Dataset entries
..............................

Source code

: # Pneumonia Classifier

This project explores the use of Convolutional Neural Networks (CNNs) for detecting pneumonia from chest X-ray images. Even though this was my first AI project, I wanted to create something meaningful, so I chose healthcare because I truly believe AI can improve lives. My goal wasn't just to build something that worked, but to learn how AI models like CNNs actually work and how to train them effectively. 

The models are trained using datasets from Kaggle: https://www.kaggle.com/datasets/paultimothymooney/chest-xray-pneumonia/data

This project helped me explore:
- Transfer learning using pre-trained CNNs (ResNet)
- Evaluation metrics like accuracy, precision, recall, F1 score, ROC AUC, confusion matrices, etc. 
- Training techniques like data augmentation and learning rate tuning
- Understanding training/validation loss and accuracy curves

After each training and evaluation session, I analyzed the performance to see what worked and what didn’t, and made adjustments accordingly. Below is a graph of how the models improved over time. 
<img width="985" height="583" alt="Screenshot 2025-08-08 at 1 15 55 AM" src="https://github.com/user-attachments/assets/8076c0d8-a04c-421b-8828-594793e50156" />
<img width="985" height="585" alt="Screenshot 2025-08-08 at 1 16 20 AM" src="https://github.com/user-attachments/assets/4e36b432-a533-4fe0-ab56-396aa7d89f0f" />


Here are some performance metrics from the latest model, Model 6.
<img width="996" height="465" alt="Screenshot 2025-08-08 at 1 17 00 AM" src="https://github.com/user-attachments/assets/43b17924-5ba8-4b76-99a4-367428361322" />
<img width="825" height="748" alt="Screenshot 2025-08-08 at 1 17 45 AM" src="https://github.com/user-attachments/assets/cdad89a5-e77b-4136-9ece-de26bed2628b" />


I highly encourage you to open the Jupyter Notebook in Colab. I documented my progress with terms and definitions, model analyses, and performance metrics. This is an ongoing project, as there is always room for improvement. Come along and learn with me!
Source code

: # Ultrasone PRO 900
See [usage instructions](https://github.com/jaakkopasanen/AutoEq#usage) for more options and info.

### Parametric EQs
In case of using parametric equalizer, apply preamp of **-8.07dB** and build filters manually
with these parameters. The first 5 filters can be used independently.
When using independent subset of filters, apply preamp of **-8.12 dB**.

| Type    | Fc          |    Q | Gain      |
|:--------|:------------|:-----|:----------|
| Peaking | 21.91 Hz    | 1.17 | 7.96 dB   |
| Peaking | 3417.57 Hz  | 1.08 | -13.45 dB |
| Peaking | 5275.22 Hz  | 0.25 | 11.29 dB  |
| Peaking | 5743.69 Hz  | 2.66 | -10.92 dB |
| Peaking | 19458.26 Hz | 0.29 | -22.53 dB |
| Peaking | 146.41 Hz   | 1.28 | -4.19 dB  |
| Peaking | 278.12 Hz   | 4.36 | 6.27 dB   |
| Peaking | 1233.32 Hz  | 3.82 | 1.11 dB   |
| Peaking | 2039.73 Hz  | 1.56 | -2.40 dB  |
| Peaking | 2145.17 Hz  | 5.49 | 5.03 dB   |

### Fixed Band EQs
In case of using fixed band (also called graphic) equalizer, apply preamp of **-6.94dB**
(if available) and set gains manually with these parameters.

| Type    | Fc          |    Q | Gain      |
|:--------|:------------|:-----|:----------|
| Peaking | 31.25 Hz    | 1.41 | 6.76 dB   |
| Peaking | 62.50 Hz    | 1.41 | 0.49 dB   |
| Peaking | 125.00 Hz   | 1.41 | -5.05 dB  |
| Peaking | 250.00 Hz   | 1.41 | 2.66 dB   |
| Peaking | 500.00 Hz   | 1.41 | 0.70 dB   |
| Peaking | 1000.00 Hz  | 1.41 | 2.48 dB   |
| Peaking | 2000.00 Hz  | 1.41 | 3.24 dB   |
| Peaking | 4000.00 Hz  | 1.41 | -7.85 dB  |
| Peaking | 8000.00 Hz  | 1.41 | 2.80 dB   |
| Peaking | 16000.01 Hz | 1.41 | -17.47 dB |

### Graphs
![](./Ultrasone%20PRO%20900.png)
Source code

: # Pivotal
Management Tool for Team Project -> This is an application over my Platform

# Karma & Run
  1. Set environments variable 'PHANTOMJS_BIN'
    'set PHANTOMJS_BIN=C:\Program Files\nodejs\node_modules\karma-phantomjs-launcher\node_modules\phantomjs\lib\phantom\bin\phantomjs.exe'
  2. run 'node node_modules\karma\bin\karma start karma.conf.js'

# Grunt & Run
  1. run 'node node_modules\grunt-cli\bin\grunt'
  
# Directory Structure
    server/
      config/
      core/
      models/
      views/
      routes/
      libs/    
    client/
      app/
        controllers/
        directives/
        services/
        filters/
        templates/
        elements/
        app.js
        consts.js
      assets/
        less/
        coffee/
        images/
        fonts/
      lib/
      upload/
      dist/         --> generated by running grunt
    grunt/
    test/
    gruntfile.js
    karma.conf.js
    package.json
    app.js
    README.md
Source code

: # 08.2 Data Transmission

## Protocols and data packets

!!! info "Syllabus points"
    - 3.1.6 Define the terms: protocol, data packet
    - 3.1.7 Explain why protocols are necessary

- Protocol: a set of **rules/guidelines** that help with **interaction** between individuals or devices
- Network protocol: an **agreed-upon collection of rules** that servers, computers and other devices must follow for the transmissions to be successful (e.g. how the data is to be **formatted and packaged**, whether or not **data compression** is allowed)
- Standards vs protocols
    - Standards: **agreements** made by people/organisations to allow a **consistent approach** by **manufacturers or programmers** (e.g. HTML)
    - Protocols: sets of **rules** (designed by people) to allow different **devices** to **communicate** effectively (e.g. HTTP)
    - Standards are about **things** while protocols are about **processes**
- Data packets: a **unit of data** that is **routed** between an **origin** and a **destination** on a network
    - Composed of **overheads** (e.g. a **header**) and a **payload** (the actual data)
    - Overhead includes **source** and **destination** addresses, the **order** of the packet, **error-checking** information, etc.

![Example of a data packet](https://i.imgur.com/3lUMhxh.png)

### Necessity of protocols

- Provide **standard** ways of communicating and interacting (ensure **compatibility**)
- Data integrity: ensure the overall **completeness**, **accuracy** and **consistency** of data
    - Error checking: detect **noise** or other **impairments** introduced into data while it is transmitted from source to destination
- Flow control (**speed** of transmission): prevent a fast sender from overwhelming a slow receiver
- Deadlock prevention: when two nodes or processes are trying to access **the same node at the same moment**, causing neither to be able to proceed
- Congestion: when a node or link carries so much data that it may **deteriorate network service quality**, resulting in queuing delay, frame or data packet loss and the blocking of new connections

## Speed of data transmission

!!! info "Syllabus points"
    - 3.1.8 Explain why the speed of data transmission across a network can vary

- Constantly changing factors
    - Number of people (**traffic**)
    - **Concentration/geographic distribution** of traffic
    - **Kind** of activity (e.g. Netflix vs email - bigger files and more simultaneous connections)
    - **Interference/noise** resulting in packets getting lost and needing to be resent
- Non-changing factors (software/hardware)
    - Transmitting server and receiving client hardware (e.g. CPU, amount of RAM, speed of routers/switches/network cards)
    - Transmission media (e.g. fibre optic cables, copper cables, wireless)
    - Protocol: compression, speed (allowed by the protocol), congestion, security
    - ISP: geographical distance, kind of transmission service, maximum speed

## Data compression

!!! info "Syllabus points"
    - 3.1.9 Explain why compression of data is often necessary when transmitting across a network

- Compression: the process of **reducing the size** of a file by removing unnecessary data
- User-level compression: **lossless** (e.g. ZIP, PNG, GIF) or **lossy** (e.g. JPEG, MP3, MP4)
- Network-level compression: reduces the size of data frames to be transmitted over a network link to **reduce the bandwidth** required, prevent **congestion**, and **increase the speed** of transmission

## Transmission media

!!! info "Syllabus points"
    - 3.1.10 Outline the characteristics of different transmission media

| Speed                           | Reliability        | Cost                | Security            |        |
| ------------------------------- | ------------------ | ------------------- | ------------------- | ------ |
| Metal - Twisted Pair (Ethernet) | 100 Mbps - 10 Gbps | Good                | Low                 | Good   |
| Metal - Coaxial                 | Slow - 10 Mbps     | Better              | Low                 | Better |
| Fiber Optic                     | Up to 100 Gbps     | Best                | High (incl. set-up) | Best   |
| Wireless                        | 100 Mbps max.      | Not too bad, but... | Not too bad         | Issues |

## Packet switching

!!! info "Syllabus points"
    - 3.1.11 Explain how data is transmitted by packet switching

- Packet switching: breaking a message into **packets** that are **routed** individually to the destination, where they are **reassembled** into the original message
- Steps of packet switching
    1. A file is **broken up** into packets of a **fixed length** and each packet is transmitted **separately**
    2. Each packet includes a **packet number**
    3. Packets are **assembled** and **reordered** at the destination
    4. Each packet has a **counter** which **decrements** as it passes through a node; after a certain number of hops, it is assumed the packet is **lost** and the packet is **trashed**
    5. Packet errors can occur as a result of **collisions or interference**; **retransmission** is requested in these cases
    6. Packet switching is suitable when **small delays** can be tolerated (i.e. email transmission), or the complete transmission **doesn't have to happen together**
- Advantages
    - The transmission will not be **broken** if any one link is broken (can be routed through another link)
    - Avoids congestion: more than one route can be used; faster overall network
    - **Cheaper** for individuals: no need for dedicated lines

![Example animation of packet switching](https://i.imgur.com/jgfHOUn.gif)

..............................

Your instructions:
Take the lines above from the one containing "1. run 'node" to the one containing "- Standards are" and retype them exactly, both ends included, with nothing added.

Solved exercise:
  1. run 'node node_modules\grunt-cli\bin\grunt'
  
# Directory Structure
    server/
      config/
      core/
      models/
      views/
      routes/
      libs/    
    client/
      app/
        controllers/
        directives/
        services/
        filters/
        templates/
        elements/
        app.js
        consts.js
      assets/
        less/
        coffee/
        images/
        fonts/
      lib/
      upload/
      dist/         --> generated by running grunt
    grunt/
    test/
    gruntfile.js
    karma.conf.js
    package.json
    app.js
    README.md
Source code

: # 08.2 Data Transmission

## Protocols and data packets

!!! info "Syllabus points"
    - 3.1.6 Define the terms: protocol, data packet
    - 3.1.7 Explain why protocols are necessary

- Protocol: a set of **rules/guidelines** that help with **interaction** between individuals or devices
- Network protocol: an **agreed-upon collection of rules** that servers, computers and other devices must follow for the transmissions to be successful (e.g. how the data is to be **formatted and packaged**, whether or not **data compression** is allowed)
- Standards vs protocols
    - Standards: **agreements** made by people/organisations to allow a **consistent approach** by **manufacturers or programmers** (e.g. HTML)
    - Protocols: sets of **rules** (designed by people) to allow different **devices** to **communicate** effectively (e.g. HTTP)
    - Standards are about **things** while protocols are about **processes**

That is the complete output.